─── DATASET RECORDS ───

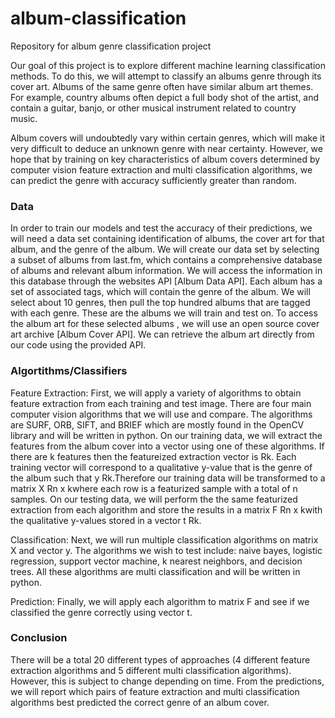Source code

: # album-classification
Repository for album genre classification project

Our goal of this project is to explore different machine learning classification methods. To do this, we will attempt to classify an albums genre through its cover art. Albums of the same genre often have similar album art themes. For example, country albums often depict a full body shot of the artist, and contain a guitar, banjo, or other musical instrument related to country music.

Album covers will undoubtedly vary within certain genres, which will make it very difficult to deduce an unknown genre with near certainty. However, we hope that by training on key characteristics of album covers determined by computer vision feature extraction and multi classification algorithms, we can predict the genre with accuracy sufficiently greater than random.

### Data  
In order to train our models and test the accuracy of their predictions, we will need a data set containing identification of albums, the cover art for that album, and the genre of the album.
We will create our data set by selecting a subset of albums from last.fm, which contains a comprehensive database of albums and relevant album information. We will access the information in this database through the websites API [Album Data API]. Each album has a set of associated tags, which will contain the genre of the album. We will select about 10 genres, then pull the top hundred albums that are tagged with each genre. These are the albums we will train and test on. 
To access the album art for these selected albums , we will use an open source cover art archive [Album Cover API]. We can retrieve the album art directly from our code using the provided API. 

### Algortithms/Classifiers
Feature Extraction:
First, we will apply a variety of algorithms to obtain feature extraction from each training and test image. There are four main computer vision algorithms that we will use and compare. The algorithms are SURF, ORB, SIFT, and BRIEF which are mostly found in the OpenCV library and will be written in python. 
On our training data, we will extract the features from the album cover into a vector using one of these algorithms. If there are k features then the featureized extraction vector is Rk. Each training vector will correspond to a qualitative y-value that is the genre of the album such that y Rk.Therefore our training data will be transformed to a matrix X Rn x kwhere each row is a featurized sample with a total of n samples.
	On our testing data, we will perform the the same featurized extraction from each algorithm and store the results in a matrix F Rn x kwith the qualitative y-values stored in a vector t Rk.

Classification:
Next, we will run multiple classification algorithms on matrix X and vector  y. The algorithms we wish to test include: naive bayes, logistic regression, support vector machine, k nearest neighbors, and decision trees. All these algorithms are multi classification and will be written in python.

Prediction:
	Finally, we will apply each algorithm to matrix F and see if we classified the genre correctly using vector t.
  
### Conclusion
There will be a total 20 different types of approaches (4 different feature extraction algorithms and 5 different multi classification algorithms). However, this is subject to change depending on time.
From the predictions, we will report which pairs of feature extraction and multi classification algorithms best predicted the correct genre of an album cover.
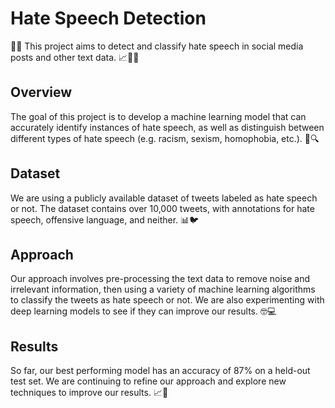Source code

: # Hate Speech Detection

🚫🤬 This project aims to detect and classify hate speech in social media posts and other text data. 📈🕵️‍♀️

## Overview

The goal of this project is to develop a machine learning model that can accurately identify instances of hate speech, as well as distinguish between different types of hate speech (e.g. racism, sexism, homophobia, etc.). 🤖🔍

## Dataset

We are using a publicly available dataset of tweets labeled as hate speech or not. The dataset contains over 10,000 tweets, with annotations for hate speech, offensive language, and neither. 📊🐦

## Approach

Our approach involves pre-processing the text data to remove noise and irrelevant information, then using a variety of machine learning algorithms to classify the tweets as hate speech or not. We are also experimenting with deep learning models to see if they can improve our results. 🤓💻

## Results

So far, our best performing model has an accuracy of 87% on a held-out test set. We are continuing to refine our approach and explore new techniques to improve our results. 📈🔬

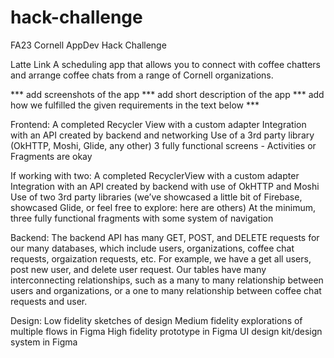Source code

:# hack-challenge
FA23 Cornell AppDev Hack Challenge

Latte Link
A scheduling app that allows you to connect with coffee chatters and arrange coffee chats from a range of Cornell organizations.

*** add screenshots of the app *** add short description of the app
*** add how we fulfilled the given requirements in the text below ***

Frontend:
A completed Recycler View with a custom adapter
Integration with an API created by backend and networking
Use of a 3rd party library (OkHTTP, Moshi, Glide, any other)
3 fully functional screens - Activities or Fragments are okay

If working with two:
A completed RecyclerView with a custom adapter
Integration with an API created by backend with use of OkHTTP and Moshi
Use of two 3rd party libraries (we’ve showcased a little bit of Firebase, showcased Glide, or feel free to explore: here are others)
At the minimum, three fully functional fragments with some system of navigation

Backend:
The backend API has many GET, POST, and DELETE requests for our many databases, which include users, organizations, coffee chat requests, orgaization requests, etc. For example, we have a get all users, post new user, and delete user request. Our tables have many interconnecting relationships, such as a many to many relationship between users and organizations, or a one to many relationship between coffee chat requests and user.

Design:
Low fidelity sketches of design
Medium fidelity explorations of multiple flows in Figma
High fidelity prototype in Figma
UI design kit/design system in Figma




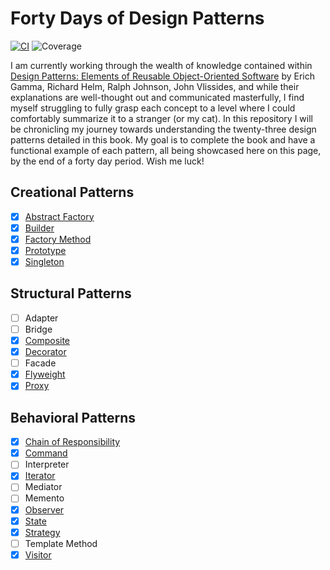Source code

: # Forty Days of Design Patterns
[![CI](https://github.com/ThorntonMatthewD/forty-days-of-design-patterns/actions/workflows/ci.yml/badge.svg?branch=master)](https://github.com/ThorntonMatthewD/forty-days-of-design-patterns/actions/workflows/ci.yml) ![Coverage](https://img.shields.io/codecov/c/github/ThorntonMatthewD/forty-days-of-design-patterns/master)

I am currently working through the wealth of knowledge contained within [Design Patterns: Elements of Reusable Object-Oriented Software](https://www.oreilly.com/library/view/design-patterns-elements/0201633612/) by Erich Gamma, Richard Helm, Ralph Johnson, John Vlissides, and while their explanations are well-thought out and communicated masterfully, I find myself struggling to fully grasp each concept to a level where I could comfortably summarize it to a stranger (or my cat). In this repository I will be chronicling my journey towards understanding the twenty-three design patterns detailed in this book. My goal is to complete the book and have a functional example of each pattern, all being showcased here on this page, by the end of a forty day period. Wish me luck!

## Creational Patterns
- [X] [Abstract Factory](https://github.com/ThorntonMatthewD/forty-days-of-design-patterns/tree/master/abstract_factory)
- [X] [Builder](https://github.com/ThorntonMatthewD/forty-days-of-design-patterns/tree/master/builder)
- [X] [Factory Method](https://github.com/ThorntonMatthewD/forty-days-of-design-patterns/tree/master/factory)
- [X] [Prototype](https://github.com/ThorntonMatthewD/forty-days-of-design-patterns/tree/master/prototype)
- [X] [Singleton](https://github.com/ThorntonMatthewD/forty-days-of-design-patterns/tree/master/singleton)

## Structural Patterns
- [ ] Adapter
- [ ] Bridge
- [X] [Composite](https://github.com/ThorntonMatthewD/forty-days-of-design-patterns/tree/master/composite)
- [X] [Decorator](https://github.com/ThorntonMatthewD/forty-days-of-design-patterns/tree/master/decorator)
- [ ] Facade
- [X] [Flyweight](https://github.com/ThorntonMatthewD/forty-days-of-design-patterns/tree/master/flyweight)
- [X] [Proxy](https://github.com/ThorntonMatthewD/forty-days-of-design-patterns/tree/master/proxy)

## Behavioral Patterns
- [X] [Chain of Responsibility](https://github.com/ThorntonMatthewD/forty-days-of-design-patterns/tree/master/chain_of_responsibility)
- [X] [Command](https://github.com/ThorntonMatthewD/forty-days-of-design-patterns/tree/master/command)
- [ ] Interpreter
- [X] [Iterator](https://github.com/ThorntonMatthewD/forty-days-of-design-patterns/tree/master/iterator)
- [ ] Mediator
- [ ] Memento
- [X] [Observer](https://github.com/ThorntonMatthewD/forty-days-of-design-patterns/tree/master/observer)
- [X] [State](https://github.com/ThorntonMatthewD/forty-days-of-design-patterns/tree/master/state)
- [X] [Strategy](https://github.com/ThorntonMatthewD/forty-days-of-design-patterns/tree/master/strategy)
- [ ] Template Method
- [X] [Visitor](https://github.com/ThorntonMatthewD/forty-days-of-design-patterns/tree/master/visitor)
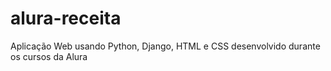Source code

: # alura-receita
Aplicação Web usando Python, Django, HTML e CSS desenvolvido durante os cursos da Alura
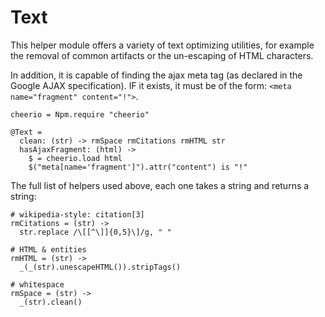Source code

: # Text

This helper module offers a variety of text optimizing utilities, for example
the removal of common artifacts or the un-escaping of HTML characters.

In addition, it is capable of finding the ajax meta tag (as declared in the
Google AJAX specification). IF it exists, it must be of the form:
`<meta name="fragment" content="!">`.

    cheerio = Npm.require "cheerio"

    @Text =
      clean: (str) -> rmSpace rmCitations rmHTML str
      hasAjaxFragment: (html) ->
        $ = cheerio.load html
        $("meta[name='fragment']").attr("content") is "!"


The full list of helpers used above, each one takes a string and
returns a string:

    # wikipedia-style: citation[3]
    rmCitations = (str) ->
      str.replace /\[[^\]]{0,5}\]/g, " "

    # HTML & entities
    rmHTML = (str) ->
      _(_(str).unescapeHTML()).stripTags()

    # whitespace
    rmSpace = (str) ->
      _(str).clean()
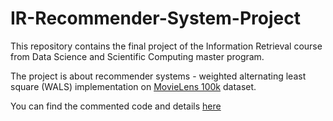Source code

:# IR-Recommender-System-Project

This repository contains the final project of the Information Retrieval course from Data Science and Scientific Computing master program.

The project is about recommender systems - weighted alternating least square (WALS) implementation on [MovieLens 100k](https://grouplens.org/datasets/movielens/) dataset.

You can find the commented code and details [here](src/DoganCanDemirbilekIR_Weighted_MF.ipynb)
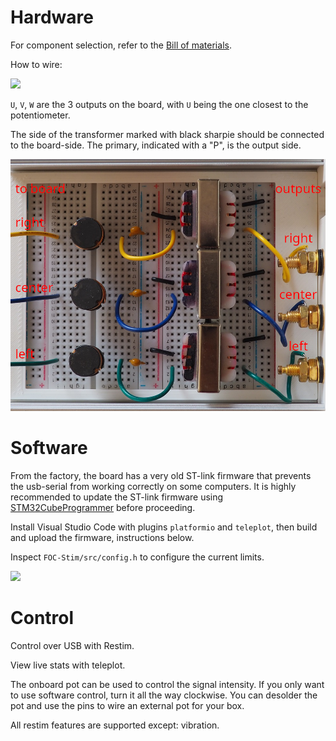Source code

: # Hardware

For component selection, refer to the [Bill of materials](/docs/focstim-v1-BOM.md).

How to wire:

![](/docs/images/schematic.png)

`U`, `V`, `W` are the 3 outputs on the board, with `U` being the one closest to the potentiometer.

The side of the transformer marked with black sharpie should be connected to the board-side.
The primary, indicated with a "P", is the output side.

![](/docs/images/breadboard.jpg)

# Software

From the factory, the board has a very old ST-link firmware that prevents the usb-serial from working
correctly on some computers. It is highly recommended to update the ST-link firmware using
[STM32CubeProgrammer](https://www.st.com/en/development-tools/stm32cubeprog.html) before proceeding.

Install Visual Studio Code with plugins `platformio` and `teleplot`,
then build and upload the firmware, instructions below.

Inspect `FOC-Stim/src/config.h` to configure the current limits.

![](/docs/images/pio.png)

# Control

Control over USB with Restim.

View live stats with teleplot.

The onboard pot can be used to control the signal intensity.
If you only want to use software control, turn it all the way clockwise.
You can desolder the pot and use the pins to wire an external pot for your box.

All restim features are supported except: vibration.
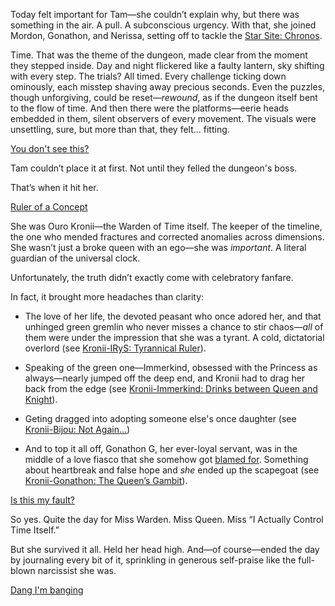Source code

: Today felt important for Tam—she couldn’t explain why, but there was something in the air. A pull. A subconscious urgency. With that, she joined Mordon, Gonathon, and Nerissa, setting off to tackle the [Star Site: Chronos](https://www.youtube.com/live/YVyeKQ-6Ka8?si=eMc-IJaSIceRJmM9&t=685).

Time. That was the theme of the dungeon, made clear from the moment they stepped inside. Day and night flickered like a faulty lantern, sky shifting with every step. The trials? All timed. Every challenge ticking down ominously, each misstep shaving away precious seconds. Even the puzzles, though unforgiving, could be reset—*rewound*, as if the dungeon itself bent to the flow of time. And then there were the platforms—eerie heads embedded in them, silent observers of every movement. The visuals were unsettling, sure, but more than that, they felt... fitting.

[You don't see this?](#embed:https://www.youtube.com/live/YVyeKQ-6Ka8?si=W5py9gmL5DGzScvo&t=3497)

Tam couldn’t place it at first. Not until they felled the dungeon's boss.

That’s when it hit her.

[Ruler of a Concept](#embed:https://www.youtube.com/live/YVyeKQ-6Ka8?si=8HyG-8VqesNR7ggs&t=4112)

She was Ouro Kronii—the Warden of Time itself. The keeper of the timeline, the one who mended fractures and corrected anomalies across dimensions. She wasn’t just a broke queen with an ego—she was *important*. A literal guardian of the universal clock.

Unfortunately, the truth didn’t exactly come with celebratory fanfare.

In fact, it brought more headaches than clarity:

* The love of her life, the devoted peasant who once adored her, and that unhinged green gremlin who never misses a chance to stir chaos—*all* of them were under the impression that she was a tyrant. A cold, dictatorial overlord (see [Kronii-IRyS: Tyrannical Ruler](#edge:irys-kronii-right-2-left-2)).

* Speaking of the green one—Immerkind, obsessed with the Princess as always—nearly jumped off the deep end, and Kronii had to drag her back from the edge (see [Kronii-Immerkind: Drinks between Queen and Knight](#edge:cecilia-kronii-right-1-top-3)).

* Geting dragged into adopting someone else's once daughter (see [Kronii-Bijou: Not Again...](#edge:bijou-kronii-top-2-top-2))

* And to top it all off, Gonathon G, her ever-loyal servant, was in the middle of a love fiasco that she somehow got [blamed for](https://www.youtube.com/live/YVyeKQ-6Ka8?si=52HWNzLYw1YlgPp8&t=10344). Something about heartbreak and false hope and *she* ended up the scapegoat (see [Kronii-Gonathon: The Queen’s Gambit](#edge:kronii-gigi-right-2-bottom-1)).

[Is this my fault?](#embed:https://www.youtube.com/live/YVyeKQ-6Ka8?si=vXgt9AUn-I4rIQ5o&t=11385)

So yes. Quite the day for Miss Warden. Miss Queen. Miss “I Actually Control Time Itself.”

But she survived it all. Held her head high. And—of course—ended the day by journaling every bit of it, sprinkling in generous self-praise like the full-blown narcissist she was.


[Dang I'm banging](#embed:https://www.youtube.com/live/YVyeKQ-6Ka8?si=3B-YlidTxv54ltwN&t=12964)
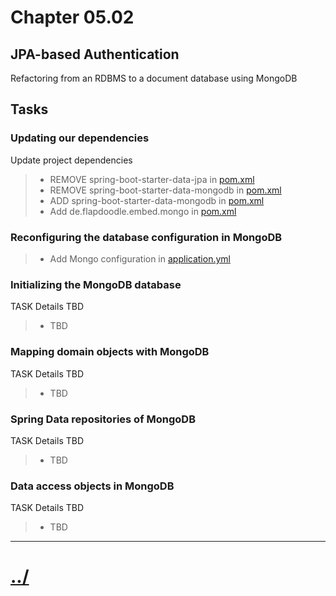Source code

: # Chapter 05.02
## JPA-based Authentication
Refactoring from an RDBMS to a document
database using MongoDB

## Tasks

### Updating our dependencies
Update project dependencies
>* REMOVE spring-boot-starter-data-jpa in [pom.xml](./pom.xml)
>* REMOVE spring-boot-starter-data-mongodb in [pom.xml](./pom.xml)
>* ADD spring-boot-starter-data-mongodb in [pom.xml](./pom.xml)
>* Add de.flapdoodle.embed.mongo in [pom.xml](./pom.xml)

### Reconfiguring the database configuration in MongoDB

>* Add Mongo configuration in [application.yml](src/main/resources/application.yml)

### Initializing the MongoDB database
TASK Details TBD
>* TBD

### Mapping domain objects with MongoDB
TASK Details TBD
>* TBD

### Spring Data repositories of MongoDB
TASK Details TBD
>* TBD

### Data access objects in MongoDB
TASK Details TBD
>* TBD


---

# [../](../)
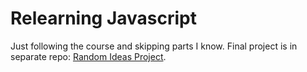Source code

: # Relearning Javascript
Just following the course and skipping parts I know. Final project is in separate repo: [Random Ideas Project](https://github.com/Norwak/Random-Ideas-Project).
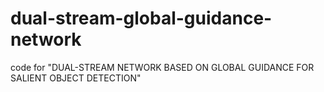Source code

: # dual-stream-global-guidance-network
code for "DUAL-STREAM NETWORK BASED ON GLOBAL GUIDANCE FOR SALIENT OBJECT DETECTION"
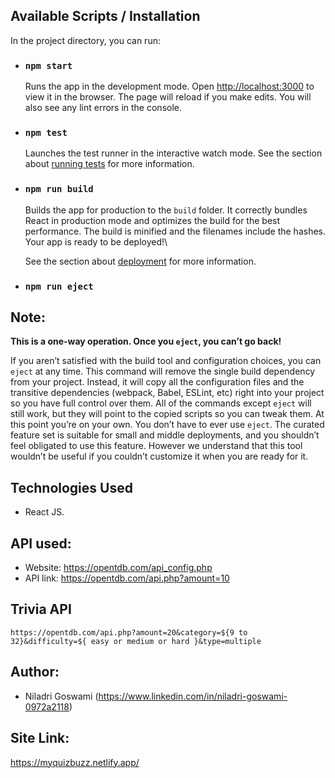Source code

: 

## Available Scripts / Installation

In the project directory, you can run:

* ### `npm start`

  Runs the app in the development mode. Open [http://localhost:3000](http://localhost:3000) to view it in the browser. The page will reload if you make edits. You will also see any lint errors in the console.

* ### `npm test`

  Launches the test runner in the interactive watch mode. See the section about [running tests](https://facebook.github.io/create-react-app/docs/running-tests) for more information.

* ### `npm run build`

  Builds the app for production to the `build` folder. It correctly bundles React in production mode and optimizes the build for the best performance. The build is minified and the filenames include the hashes. Your app is ready to be deployed!\

  See the section about [deployment](https://facebook.github.io/create-react-app/docs/deployment) for more information.

* ### `npm run eject`

## Note: 
  **This is a one-way operation. Once you `eject`, you can’t go back!**

  If you aren’t satisfied with the build tool and configuration choices, you can `eject` at any time. This command will remove the single build dependency from your project. Instead, it will copy all the configuration files and the transitive dependencies (webpack, Babel, ESLint, etc) right into your project so you have full control over them. All of the commands except `eject` will still work, but they will point to the copied scripts so you can tweak them. At this point you’re on your own. You don’t have to ever use `eject`. The curated feature set is suitable for small and middle deployments, and you shouldn’t feel obligated to use this feature. However we understand that this tool wouldn’t be useful if you couldn’t customize it when you are ready for it.

## Technologies Used
  * React JS.

## API used:
  * Website: https://opentdb.com/api_config.php
  * API link: https://opentdb.com/api.php?amount=10
  
## Trivia API

`https://opentdb.com/api.php?amount=20&category=${9 to 32}&difficulty=${ easy or medium or hard }&type=multiple`

## Author:
  * Niladri Goswami (https://www.linkedin.com/in/niladri-goswami-0972a2118)

## Site Link:
https://myquizbuzz.netlify.app/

───

WORK TO COMPLETE: Start at the line above containing "rmHTML = (str) ->" and stop at the line containing "This repository contains": print those lines and everything between them exactly, but not the pictures.

TASK OUTPUT:
    rmHTML = (str) ->
      _(_(str).unescapeHTML()).stripTags()

    # whitespace
    rmSpace = (str) ->
      _(str).clean()
Source code

:# IR-Recommender-System-Project

This repository contains the final project of the Information Retrieval course from Data Science and Scientific Computing master program.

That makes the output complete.